Philippe Vergne Exits LA MoCA
- May 26, 2018 21:17
The Museum of Contemporary Art in Los Angeles announced on Friday, just before the long holiday weekend, that director Philippe Vergne will depart. The decision came after various spurts of turmoil within the museum, including Vergne's recent decision to terminate its respected chief curator, Helen Molesworth, who sought diversity among artists in MOCA's exhibition program.
Vergne came to MOCA in 2014 from New York's Dia Art Foundation. At MOCA, Vergne oversaw an period of growth, with the museum endowment at $125 million, having climbed from $5 million in 2008.

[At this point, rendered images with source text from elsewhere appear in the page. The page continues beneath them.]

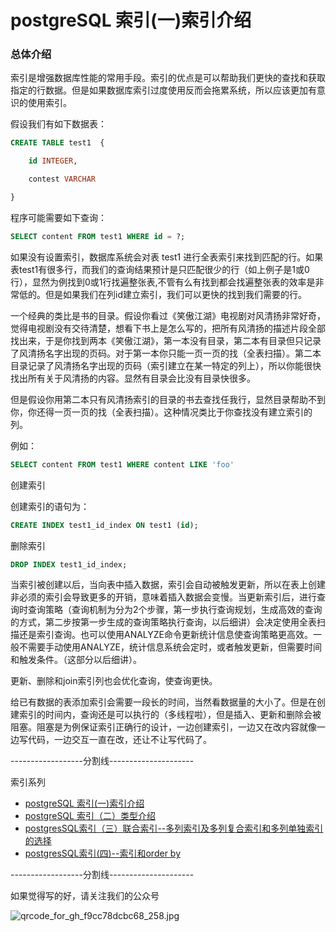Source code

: # postgreSQL 索引(一)索引介绍
### 总体介绍

索引是增强数据库性能的常用手段。索引的优点是可以帮助我们更快的查找和获取指定的行数据。但是如果数据库索引过度使用反而会拖累系统，所以应该更加有意识的使用索引。

假设我们有如下数据表：
```sql
CREATE TABLE test1  {

    id INTEGER,

    contest VARCHAR

}
```
程序可能需要如下查询：
```sql
SELECT content FROM test1 WHERE id = ?;
```
如果没有设置索引，数据库系统会对表 test1 进行全表索引来找到匹配的行。如果表test1有很多行，而我们的查询结果预计是只匹配很少的行（如上例子是1或0行），显然为例找到0或1行找遍整张表,不管有么有找到都会找遍整张表的效率是非常低的。但是如果我们在列id建立索引，我们可以更快的找到我们需要的行。

一个经典的类比是书的目录。假设你看过《笑傲江湖》电视剧对风清扬非常好奇，觉得电视剧没有交待清楚，想看下书上是怎么写的，把所有风清扬的描述片段全部找出来，于是你找到两本《笑傲江湖》，第一本没有目录，第二本有目录但只记录了风清扬名字出现的页码。对于第一本你只能一页一页的找（全表扫描）。第二本目录记录了风清扬名字出现的页码（索引建立在某一特定的列上），所以你能很快找出所有关于风清扬的内容。显然有目录会比没有目录快很多。

但是假设你用第二本只有风清扬索引的目录的书去查找任我行，显然目录帮助不到你，你还得一页一页的找（全表扫描）。这种情况类比于你查找没有建立索引的列。

例如：
```sql
SELECT content FROM test1 WHERE content LIKE 'foo'
```
创建索引

创建索引的语句为：
```sql
CREATE INDEX test1_id_index ON test1 (id);
```
删除索引
```sql
DROP INDEX test1_id_index;
```
当索引被创建以后，当向表中插入数据，索引会自动被触发更新，所以在表上创建非必须的索引会导致更多的开销，意味着插入数据会变慢。当更新索引后，进行查询时查询策略（查询机制为分为2个步骤，第一步执行查询规划，生成高效的查询的方式，第二步按第一步生成的查询策略执行查询，以后细讲）会决定使用全表扫描还是索引查询。也可以使用ANALYZE命令更新统计信息使查询策略更高效。一般不需要手动使用ANALYZE，统计信息系统会定时，或者触发更新，但需要时间和触发条件。（这部分以后细讲）。

更新、删除和join索引列也会优化查询，使查询更快。

给已有数据的表添加索引会需要一段长的时间，当然看数据量的大小了。但是在创建索引的时间内，查询还是可以执行的（多线程啦），但是插入、更新和删除会被阻塞。阻塞是为例保证索引正确行的设计，一边创建索引，一边又在改内容就像一边写代码，一边交互一直在改，还让不让写代码了。


 ------------------分割线---------------------

 索引系列
* [postgreSQL 索引(一)索引介绍](http://icefocus.github.io/blog/postgres/index_1)
* [postgreSQL 索引（二）类型介绍](http://icefocus.github.io/blog/postgres/index_2)
* [postgresSQL索引（三）联合索引--多列索引及多列复合索引和多列单独索引的选择](http://icefocus.github.io/blog/postgres/index_3)
* [postgresSQL索引(四)--索引和order by](http://icefocus.github.io/blog/postgres/index_4)

 ------------------分割线---------------------

如果觉得写的好，请关注我们的公众号

![qrcode_for_gh_f9cc78dcbc68_258.jpg](https://upload-images.jianshu.io/upload_images/8155989-d7cfe697173859ed.jpg?imageMogr2/auto-orient/strip%7CimageView2/2/w/1240)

Christopher Knight writes in the Los Angeles Times:
Like his MOCA predecessors Jeremy Strick (1999-2009) and Jeffrey Deitch (2010-2013), Vergne was unable to make the transition from curator to director. That means MOCA, a major art museum of international significance, has been without an effective director going on 20 years — half its lifetime.
That desperately needs to change — and fast.
It is a testament to the museum's extraordinary history and position within the hearts and minds of the city's large and influential community of artists, collectors, critics and art audiences that the place hasn't just dissolved into dust. Still, it is doubtful it could survive another hiring flub.